Workplace injuries fall to lowest rate in years

Give yourself a hearty pat on the back. Because of the work of occupational health professionals, more and more workers are going home to their families injury-free at the end of the work day.

The incidence of nonfatal work-related injuries and illnesses fell in 1995 to the lowest rate in nearly a decade, according to a survey of private industry by the Bureau of Labor Statistics, a division of the U.S. Department of Labor in Washington, DC. Statistics for 1996 are not yet available.

A total of 6.6 million injuries and illnesses were reported during 1995, resulting in a rate of 8.1 cases for every 100 full-time equivalent workers. The rate was the lowest since 1986 and has declined for three years in a row — the first three-year decline since the early 1980s.

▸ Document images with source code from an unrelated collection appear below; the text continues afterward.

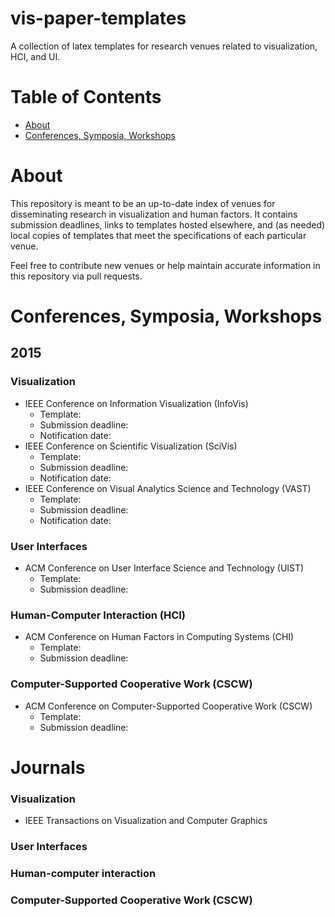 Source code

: vis-paper-templates
====================
A collection of latex templates for research venues related to visualization, HCI, and UI.

Table of Contents
===================
* [About](#about)
* [Conferences, Symposia, Workshops](#conferences,-symposia,-workshops)

About
=====

This repository is meant to be an up-to-date index of venues for disseminating research in visualization and human factors. It contains submission deadlines, links to templates hosted elsewhere, and (as needed) local copies of templates that meet the specifications of each particular venue.

Feel free to contribute new venues or help maintain accurate information in this repository via pull requests.

# Conferences, Symposia, Workshops
## 2015
### Visualization
* IEEE Conference on Information Visualization (InfoVis)
  * Template:
  * Submission deadline: 
  * Notification date:
* IEEE Conference on Scientific Visualization (SciVis)
  * Template:
  * Submission deadline: 
  * Notification date:
* IEEE Conference on Visual Analytics Science and Technology (VAST)
  * Template:
  * Submission deadline: 
  * Notification date:
  
### User Interfaces
* ACM Conference on User Interface Science and Technology (UIST)
  * Template:
  * Submission deadline:
  
### Human-Computer Interaction (HCI)
* ACM Conference on Human Factors in Computing Systems (CHI)
  * Template:
  * Submission deadline:
  
### Computer-Supported Cooperative Work (CSCW)
* ACM Conference on Computer-Supported Cooperative Work (CSCW)
  * Template:
  * Submission deadline:

# Journals
### Visualization
* IEEE Transactions on Visualization and Computer Graphics

### User Interfaces

### Human-computer interaction

### Computer-Supported Cooperative Work (CSCW)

Among goods-producing industries, manufacturing had the highest incidence rate in 1995 with 11.6 cases per 100 full-time workers. The second highest was construction, with 10.6 cases per 100. This was the second consecutive year, and only the second time in the 20-year history of the survey, that the overall rate for construction fell below the rate in manufacturing. Within the service-producing sector, the highest incidence rate in 1995 was reported for transportation and public utilities, with 9.1 cases per 100. That was followed by retail and wholesale trade, with 7.5 cases per 100.

Of the 6.6 million nonfatal injuries and illnesses in 1995, nearly 6.1 million were injuries that resulted in either lost work time, medical treatment beyond first aid, loss of consciousness, restriction of work or motion, or transfer to another job. Injury rates generally were higher for mid-size establishments employing 50 to 249 workers than for smaller or larger establishments.

Eight industries accounted for nearly 30% of all the nonfatal injuries. (See chart, above.) These industries each had at least 100,000 injuries each, accounting for a total of 1.8 million nonfatal injuries.